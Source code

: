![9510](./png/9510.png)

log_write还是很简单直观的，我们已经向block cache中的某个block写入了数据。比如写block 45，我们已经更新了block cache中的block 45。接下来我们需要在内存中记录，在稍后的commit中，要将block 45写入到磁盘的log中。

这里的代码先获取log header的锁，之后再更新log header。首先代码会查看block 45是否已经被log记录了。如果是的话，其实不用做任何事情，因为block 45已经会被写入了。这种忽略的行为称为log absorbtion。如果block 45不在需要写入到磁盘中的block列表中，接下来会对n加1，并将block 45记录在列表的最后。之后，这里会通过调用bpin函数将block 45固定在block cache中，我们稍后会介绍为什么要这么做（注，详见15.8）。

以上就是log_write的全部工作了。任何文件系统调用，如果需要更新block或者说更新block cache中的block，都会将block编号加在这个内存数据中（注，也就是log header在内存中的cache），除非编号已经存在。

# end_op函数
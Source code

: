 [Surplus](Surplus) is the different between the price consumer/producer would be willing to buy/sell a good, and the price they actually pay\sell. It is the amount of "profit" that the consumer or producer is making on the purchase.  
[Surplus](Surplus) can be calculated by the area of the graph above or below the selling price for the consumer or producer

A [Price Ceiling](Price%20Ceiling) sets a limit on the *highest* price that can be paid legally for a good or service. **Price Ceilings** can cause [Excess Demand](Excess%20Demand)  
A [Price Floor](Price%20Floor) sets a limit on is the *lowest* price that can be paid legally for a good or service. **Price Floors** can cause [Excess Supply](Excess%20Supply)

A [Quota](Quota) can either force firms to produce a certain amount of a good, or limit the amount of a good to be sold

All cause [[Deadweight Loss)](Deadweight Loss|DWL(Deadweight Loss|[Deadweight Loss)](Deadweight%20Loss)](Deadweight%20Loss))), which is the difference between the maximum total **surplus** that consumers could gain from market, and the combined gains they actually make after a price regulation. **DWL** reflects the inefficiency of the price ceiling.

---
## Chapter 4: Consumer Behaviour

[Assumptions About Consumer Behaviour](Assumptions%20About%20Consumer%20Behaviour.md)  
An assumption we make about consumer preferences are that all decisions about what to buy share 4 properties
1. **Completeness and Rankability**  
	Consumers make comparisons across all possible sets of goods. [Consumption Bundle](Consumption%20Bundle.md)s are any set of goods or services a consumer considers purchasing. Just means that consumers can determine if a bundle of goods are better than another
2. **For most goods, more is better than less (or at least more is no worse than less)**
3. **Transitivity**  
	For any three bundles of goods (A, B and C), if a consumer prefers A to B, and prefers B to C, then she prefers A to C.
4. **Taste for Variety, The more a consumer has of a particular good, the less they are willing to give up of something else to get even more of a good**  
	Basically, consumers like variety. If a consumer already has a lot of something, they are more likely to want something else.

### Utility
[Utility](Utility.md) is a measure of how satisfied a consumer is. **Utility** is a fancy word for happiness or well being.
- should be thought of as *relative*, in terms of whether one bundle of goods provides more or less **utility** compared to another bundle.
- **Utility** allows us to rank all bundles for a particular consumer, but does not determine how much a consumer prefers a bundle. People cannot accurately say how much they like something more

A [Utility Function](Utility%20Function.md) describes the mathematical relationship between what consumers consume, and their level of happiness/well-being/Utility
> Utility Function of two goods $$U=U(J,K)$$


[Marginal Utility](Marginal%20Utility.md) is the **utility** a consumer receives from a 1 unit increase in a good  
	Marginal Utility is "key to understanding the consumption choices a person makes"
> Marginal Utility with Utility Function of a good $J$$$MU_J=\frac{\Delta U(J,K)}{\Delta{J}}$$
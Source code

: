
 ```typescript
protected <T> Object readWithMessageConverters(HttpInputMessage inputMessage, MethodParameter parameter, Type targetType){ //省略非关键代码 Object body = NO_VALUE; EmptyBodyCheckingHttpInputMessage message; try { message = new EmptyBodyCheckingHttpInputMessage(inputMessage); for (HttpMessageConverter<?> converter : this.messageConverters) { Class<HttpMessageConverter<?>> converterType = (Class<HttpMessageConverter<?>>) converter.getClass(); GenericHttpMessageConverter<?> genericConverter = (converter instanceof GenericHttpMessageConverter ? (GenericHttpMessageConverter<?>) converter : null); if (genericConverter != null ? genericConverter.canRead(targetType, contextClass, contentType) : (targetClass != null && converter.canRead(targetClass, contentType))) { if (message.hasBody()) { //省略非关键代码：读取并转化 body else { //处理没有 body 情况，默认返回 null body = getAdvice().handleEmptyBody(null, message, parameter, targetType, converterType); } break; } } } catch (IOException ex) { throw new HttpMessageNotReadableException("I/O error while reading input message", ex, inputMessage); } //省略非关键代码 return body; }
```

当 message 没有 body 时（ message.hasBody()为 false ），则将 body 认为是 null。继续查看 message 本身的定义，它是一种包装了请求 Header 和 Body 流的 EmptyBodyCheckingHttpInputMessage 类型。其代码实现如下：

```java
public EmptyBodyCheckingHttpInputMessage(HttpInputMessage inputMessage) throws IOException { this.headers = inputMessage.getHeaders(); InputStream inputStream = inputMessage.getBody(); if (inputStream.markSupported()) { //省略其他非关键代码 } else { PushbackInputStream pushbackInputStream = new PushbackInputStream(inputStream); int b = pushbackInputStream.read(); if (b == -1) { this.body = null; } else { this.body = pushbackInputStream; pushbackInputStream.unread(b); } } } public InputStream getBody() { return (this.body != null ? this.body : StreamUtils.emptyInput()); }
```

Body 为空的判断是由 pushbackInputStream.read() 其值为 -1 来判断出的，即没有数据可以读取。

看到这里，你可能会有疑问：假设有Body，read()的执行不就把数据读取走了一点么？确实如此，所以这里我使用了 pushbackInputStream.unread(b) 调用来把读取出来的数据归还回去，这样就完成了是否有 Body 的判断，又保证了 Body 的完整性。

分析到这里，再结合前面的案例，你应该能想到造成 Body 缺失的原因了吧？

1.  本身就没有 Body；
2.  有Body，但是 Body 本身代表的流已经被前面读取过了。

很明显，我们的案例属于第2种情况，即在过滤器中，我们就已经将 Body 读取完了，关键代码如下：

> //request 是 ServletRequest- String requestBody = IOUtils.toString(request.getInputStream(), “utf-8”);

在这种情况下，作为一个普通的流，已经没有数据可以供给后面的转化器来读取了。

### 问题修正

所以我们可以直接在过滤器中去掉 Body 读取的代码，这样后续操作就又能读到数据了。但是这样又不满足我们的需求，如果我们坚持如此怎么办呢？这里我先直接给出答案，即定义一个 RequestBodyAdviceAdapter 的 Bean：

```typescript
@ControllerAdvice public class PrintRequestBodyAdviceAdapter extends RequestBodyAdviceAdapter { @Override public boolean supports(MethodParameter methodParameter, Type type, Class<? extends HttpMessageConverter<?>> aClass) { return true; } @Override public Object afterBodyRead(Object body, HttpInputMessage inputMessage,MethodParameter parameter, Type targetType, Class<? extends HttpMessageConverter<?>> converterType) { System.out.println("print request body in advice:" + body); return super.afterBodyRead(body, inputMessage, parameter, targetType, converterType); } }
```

========================

__What needs to be done__.
For each line in the data above that contains the string "willing", extract the line.

__Task response__.
: [Surplus](Surplus) is the different between the price consumer/producer would be willing to buy/sell a good, and the price they actually pay\sell. It is the amount of "profit" that the consumer or producer is making on the purchase.  
4. **Taste for Variety, The more a consumer has of a particular good, the less they are willing to give up of something else to get even more of a good**  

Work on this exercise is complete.